Cereal production in 2020 estimated at above-average level
Aggregate cereal production in 2020 is estimated at 4.4 million tonnes, nearly 10 percent above the previous five-year average. The good output mainly reflects a well above-average rice harvest, estimated at 2.9 million tonnes, due to an expansion in the planted area and high yields. Production of maize is estimated at 1.4 million tonnes, slightly below the five-year average, mainly due to reduced plantings and the negative impact of dry weather conditions in the northern main producing areas.
Cereal import requirements in 2020 estimated at record high
About 85 percent of the country’s cereal consumption needs are covered by imports. Cereal imports in the 2020 marketing year (January/December) are estimated at a record high of 8.6 million tonnes, about 15 percent above the previous five-year average. This mainly reflects the reduced maize output in 2020 and continued robust demand for maize and wheat. The suspension of tariffs on imports of yellow maize and sorghum between April and June 2020, the COVID-19 response policy introduced to lessen import costs amid a weakening currency, supported the high levels. The Government also extended the zero tariff regime for imports of wheat grain and products by mid-2022.
Prices of rice lower year on year due to above-average production in 2020
After reaching record highs in April, prices of rice declined significantly in the second half of 2020 due to improved market availabilities from the main crop harvest. As of December 2020, prices were slightly below their year-earlier levels reflecting the bumper output harvested in 2020.
Prices of yellow maize, mostly imported, increased in the last quarter of 2020 as the depreciation of the local currency made imports costlier. By contrast, prices of domestically produced white maize decreased during the last months of 2020 due to increased supplies from the main season harvest.
Prevalence of food insecurity among Venezuelan migrants increased in 2020
The country hosts the largest number of refugees and migrants from the Bolivarian Republic of Venezuela, estimated at 1.72 million people as of early January 2021. A survey conducted in July 2020 showed that the living conditions of refugees and migrants that aim at remaining in the country have deteriorated significantly compared to the pre-COVID-19 pandemic due to job and income losses following the introduction of the COVID-19 preventive measures.

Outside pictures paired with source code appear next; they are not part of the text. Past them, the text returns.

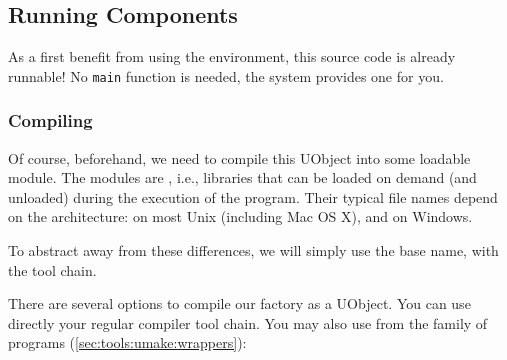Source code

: \subsection{Running Components}
%


As a first benefit from using the \urbi environment, this source code
is already runnable!  No \lstinline|main| function is needed, the
\urbi system provides one for you.

\subsubsection{Compiling}
Of course, beforehand, we need to compile this UObject into some
loadable module.  The \urbi modules are , i.e.,
libraries that can be loaded on demand (and unloaded) during the
execution of the program.  Their typical file names depend on the
architecture:  on most Unix (including Mac OS X),
and  on Windows.

To abstract away from these differences, we will simply use the base
name,  with the \urbi tool chain.

There are several options to compile our factory as a UObject.  You
can use directly your regular compiler tool chain.  You may also use
 from the  family of programs
(\autoref{sec:tools:umake:wrappers}):


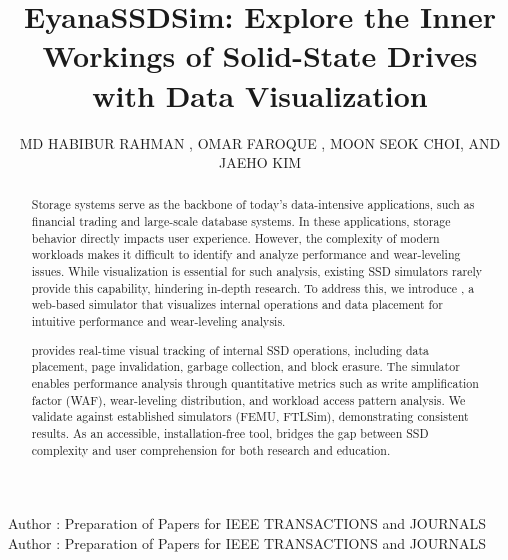 \documentclass{ieeeaccess}
\begin{document}

\title{EyanaSSDSim: Explore the Inner Workings of Solid-State Drives with Data Visualization}


\author{\uppercase{Md Habibur Rahman} ,
\uppercase{Omar Faroque , MOON SEOK CHOI, and Jaeho Kim}}
\address[1]{Dept. AI Convergence Engineering, Gyeongsang National University, Jinju, South Korea (e-mail: habib@gnu.ac.kr)}
\address[2]{Dept. Computer Science, The University of Texas at Austin, Texas, USA (e-mail: faroque.ae@gmail.com)}
\address[3]{Dept. AI Convergence Engineering, Gyeongsang National University, Jinju, South Korea (e-mail:ch011015@gnu.ac.kr)}
\address[4]{Dept. AI Convergence Engineering, Gyeongsang National University, Jinju, South Korea (e-mail: jaeho.kim@gnu.ac.kr)}

\markboth
{Author \headeretal: Preparation of Papers for IEEE TRANSACTIONS and JOURNALS}
{Author \headeretal: Preparation of Papers for IEEE TRANSACTIONS and JOURNALS}

\begin{abstract}
Storage systems serve as the backbone of today's data-intensive applications, such as financial trading and large-scale database systems. In these applications, storage behavior directly impacts user experience. However, the complexity of modern workloads makes it difficult to identify and analyze performance and wear-leveling issues. While visualization is essential for such analysis, existing SSD simulators rarely provide this capability, hindering in-depth research.
To address this, we introduce \eyanassdsim, a web-based simulator that visualizes internal operations and data placement for intuitive performance and wear-leveling analysis.

\eyanassdsim provides real-time visual tracking of internal SSD operations, including data placement, page invalidation, garbage collection, and block erasure. The simulator enables performance analysis through quantitative metrics such as write amplification factor (WAF), wear-leveling distribution, and workload access pattern analysis. We validate \eyanassdsim against established simulators (FEMU, FTLSim), demonstrating consistent results. As an accessible, installation-free tool, \eyanassdsim bridges the gap between SSD complexity and user comprehension for both research and education.

\end{abstract}
\end{document}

According to World Food Programme (WFP) estimates, the percentage of Venezuelan migrants hosted in the country that are severely and moderately food insecure increased from 55 percent in 2019 to 73 percent in September 2020. According to the Regional Refugee and Migration Response Plan 2021, the number of Venezuelans in the country is forecast to increase to 2.08 million in 2021, putting a significant strain on the limited resources of the host communities, aggravated by the COVID-19 pandemic. Estimations of the Economic Commission for Latin America and the Caribbean (ECLAC) of the United Nations indicate that the negative effects of the pandemic on the economy are expected to result in a negative Gross Domestic Product growth of 7 percent in 2020.